Data Flow: Certificate Lifecycle
1. Create Managed Certificate
sequenceDiagram
participant U as User / API Client
participant API as REST API
participant SVC as CertificateService
participant DB as PostgreSQL
participant AUD as AuditService
U->>API: POST /api/v1/certificates<br/>{name, common_name, sans, ...}
API->>SVC: Create(ctx, certificate)
SVC->>SVC: Validate required fields
SVC->>DB: INSERT INTO managed_certificates
SVC->>AUD: Create(audit_event: certificate_created)
AUD->>DB: INSERT INTO audit_events
SVC-->>API: ManagedCertificate
API-->>U: 201 Created + JSON body
2. Certificate Issuance
Agent-Side Key Generation (Default)
In the default agent keygen mode (CERTCTL_KEYGEN_MODE=agent), the control plane never touches private keys. When a renewal or issuance job is created, it enters AwaitingCSR state. The agent picks it up, generates an ECDSA P-256 key pair locally, and submits only the CSR (public key).
sequenceDiagram
participant S as Scheduler
participant SVC as RenewalService
participant DB as PostgreSQL
participant A as Agent
participant API as Control Plane API
participant ISS as Issuer Connector
S->>SVC: ProcessRenewalJob(job)
SVC->>DB: UPDATE job SET status='AwaitingCSR'
SVC->>DB: UPDATE cert SET status='RenewalInProgress'
A->>API: GET /agents/{id}/work
API-->>A: [{id, type:"Renewal", status:"AwaitingCSR", common_name, sans}]
A->>A: Generate ECDSA P-256 key pair
A->>A: Store key to CERTCTL_KEY_DIR/certId.key (0600)
A->>A: Create CSR with CN + SANs
A->>API: POST /agents/{id}/csr<br/>{csr_pem, certificate_id}
API->>SVC: CompleteAgentCSRRenewal(job, cert, csrPEM)
SVC->>ISS: RenewCertificate(CN, SANs, csrPEM)
ISS-->>SVC: IssuanceResult{cert_pem, chain_pem, serial}
SVC->>DB: INSERT INTO certificate_versions (PEM chain + CSR only)
SVC->>DB: UPDATE cert SET status='Active', expires_at
SVC->>DB: CREATE deployment jobs for targets
Note over A: Agent deploys using locally-held private key
Server-Side Key Generation (Demo Only)
Set CERTCTL_KEYGEN_MODE=server for development/demo with Local CA. The control plane generates RSA-2048 keys server-side. A log warning is emitted at startup.
sequenceDiagram
participant U as User / Scheduler
participant SVC as RenewalService
participant ISS as IssuerConnector
participant DB as PostgreSQL
U->>SVC: ProcessRenewalJob(job)
SVC->>SVC: Generate RSA-2048 key pair (server-side)

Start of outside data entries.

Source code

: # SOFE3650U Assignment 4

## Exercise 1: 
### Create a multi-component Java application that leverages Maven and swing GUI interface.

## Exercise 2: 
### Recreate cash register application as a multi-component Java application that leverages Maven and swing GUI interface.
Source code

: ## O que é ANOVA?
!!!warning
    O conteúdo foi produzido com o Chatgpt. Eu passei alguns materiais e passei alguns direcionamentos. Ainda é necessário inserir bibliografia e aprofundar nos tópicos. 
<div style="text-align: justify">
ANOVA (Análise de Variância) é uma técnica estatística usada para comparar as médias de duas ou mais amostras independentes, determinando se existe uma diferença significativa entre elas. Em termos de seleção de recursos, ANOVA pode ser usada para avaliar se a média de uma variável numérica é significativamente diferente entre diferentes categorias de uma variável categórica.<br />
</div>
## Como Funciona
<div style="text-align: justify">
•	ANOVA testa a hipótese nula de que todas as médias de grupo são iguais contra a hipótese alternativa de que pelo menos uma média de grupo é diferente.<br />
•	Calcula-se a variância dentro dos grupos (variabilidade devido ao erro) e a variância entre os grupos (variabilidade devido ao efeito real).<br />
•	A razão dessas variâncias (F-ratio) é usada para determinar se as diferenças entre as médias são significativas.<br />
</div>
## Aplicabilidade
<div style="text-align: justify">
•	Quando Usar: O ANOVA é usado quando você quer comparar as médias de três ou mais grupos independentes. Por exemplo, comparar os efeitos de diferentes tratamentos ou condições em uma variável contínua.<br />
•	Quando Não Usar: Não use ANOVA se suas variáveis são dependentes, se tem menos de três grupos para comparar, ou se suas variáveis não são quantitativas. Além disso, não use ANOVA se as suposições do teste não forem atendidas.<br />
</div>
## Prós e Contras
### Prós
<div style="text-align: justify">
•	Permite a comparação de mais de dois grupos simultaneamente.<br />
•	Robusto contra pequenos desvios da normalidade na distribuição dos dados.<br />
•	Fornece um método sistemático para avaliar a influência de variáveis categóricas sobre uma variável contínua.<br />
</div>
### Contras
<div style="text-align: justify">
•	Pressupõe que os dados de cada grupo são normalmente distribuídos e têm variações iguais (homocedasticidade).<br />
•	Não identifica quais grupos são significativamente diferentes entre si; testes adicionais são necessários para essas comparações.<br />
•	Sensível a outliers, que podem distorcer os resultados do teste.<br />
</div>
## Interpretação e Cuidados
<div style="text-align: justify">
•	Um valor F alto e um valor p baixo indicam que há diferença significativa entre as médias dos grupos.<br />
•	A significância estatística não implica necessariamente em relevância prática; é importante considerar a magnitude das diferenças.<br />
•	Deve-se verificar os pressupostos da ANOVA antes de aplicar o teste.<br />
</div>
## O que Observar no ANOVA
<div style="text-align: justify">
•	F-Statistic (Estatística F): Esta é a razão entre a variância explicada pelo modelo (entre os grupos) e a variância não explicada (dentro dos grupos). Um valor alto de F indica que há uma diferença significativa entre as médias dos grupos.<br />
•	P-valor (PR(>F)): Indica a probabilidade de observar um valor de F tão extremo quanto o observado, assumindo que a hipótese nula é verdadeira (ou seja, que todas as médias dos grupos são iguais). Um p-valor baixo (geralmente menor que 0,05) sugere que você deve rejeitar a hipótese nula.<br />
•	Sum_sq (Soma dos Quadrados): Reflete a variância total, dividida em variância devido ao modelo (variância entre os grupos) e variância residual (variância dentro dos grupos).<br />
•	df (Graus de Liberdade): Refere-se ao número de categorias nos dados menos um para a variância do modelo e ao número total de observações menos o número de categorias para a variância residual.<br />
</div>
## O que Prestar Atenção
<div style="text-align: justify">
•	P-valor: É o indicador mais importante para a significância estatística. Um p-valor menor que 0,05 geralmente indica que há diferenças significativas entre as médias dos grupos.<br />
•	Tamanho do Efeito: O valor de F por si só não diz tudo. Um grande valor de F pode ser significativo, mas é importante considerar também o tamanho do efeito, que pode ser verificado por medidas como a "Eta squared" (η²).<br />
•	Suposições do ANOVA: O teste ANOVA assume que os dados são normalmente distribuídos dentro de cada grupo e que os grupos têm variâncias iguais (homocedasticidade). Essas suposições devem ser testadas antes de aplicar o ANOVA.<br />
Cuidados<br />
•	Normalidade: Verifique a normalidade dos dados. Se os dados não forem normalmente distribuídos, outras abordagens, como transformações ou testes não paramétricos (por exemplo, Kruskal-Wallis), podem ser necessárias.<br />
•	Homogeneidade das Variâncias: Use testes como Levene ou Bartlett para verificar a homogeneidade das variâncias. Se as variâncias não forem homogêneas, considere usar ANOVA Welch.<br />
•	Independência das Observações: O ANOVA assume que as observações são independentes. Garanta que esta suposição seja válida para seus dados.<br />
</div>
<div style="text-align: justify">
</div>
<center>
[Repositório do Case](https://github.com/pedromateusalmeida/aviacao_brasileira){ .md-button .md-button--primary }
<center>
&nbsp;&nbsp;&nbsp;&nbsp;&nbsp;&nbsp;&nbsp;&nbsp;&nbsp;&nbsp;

SVC->>SVC: Create CSR with CN + SANs
SVC->>ISS: RenewCertificate(CN, SANs, csrPEM)
ISS-->>SVC: IssuanceResult{cert_pem, chain_pem, serial}
SVC->>DB: INSERT INTO certificate_versions (PEM + private key)
SVC->>DB: UPDATE cert SET status='Active'
SVC->>DB: CREATE deployment jobs
Note over SVC: WARNING: Private keys touch control plane
3. Deploy Certificate to Target
The agent deploys certificates using target connectors. Each connector knows how to push certificates to a specific system:
- NGINX: Writes cert/chain files to disk, validates config with
nginx -t, reloads withnginx -s reloadorsystemctl reload nginx - F5 BIG-IP: Calls the F5 REST API to upload certificate and update virtual server bindings
- IIS: Uses WinRM to import the certificate into the Windows certificate store and bind it to an IIS site
The agent handles both the certificate (public) and the private key (read from local key store at CERTCTL_KEY_DIR). The control plane never sees the private key.
4. Automatic Renewal
The control plane runs a scheduler with four background loops:
flowchart LR
subgraph "Scheduler (Background Goroutines)"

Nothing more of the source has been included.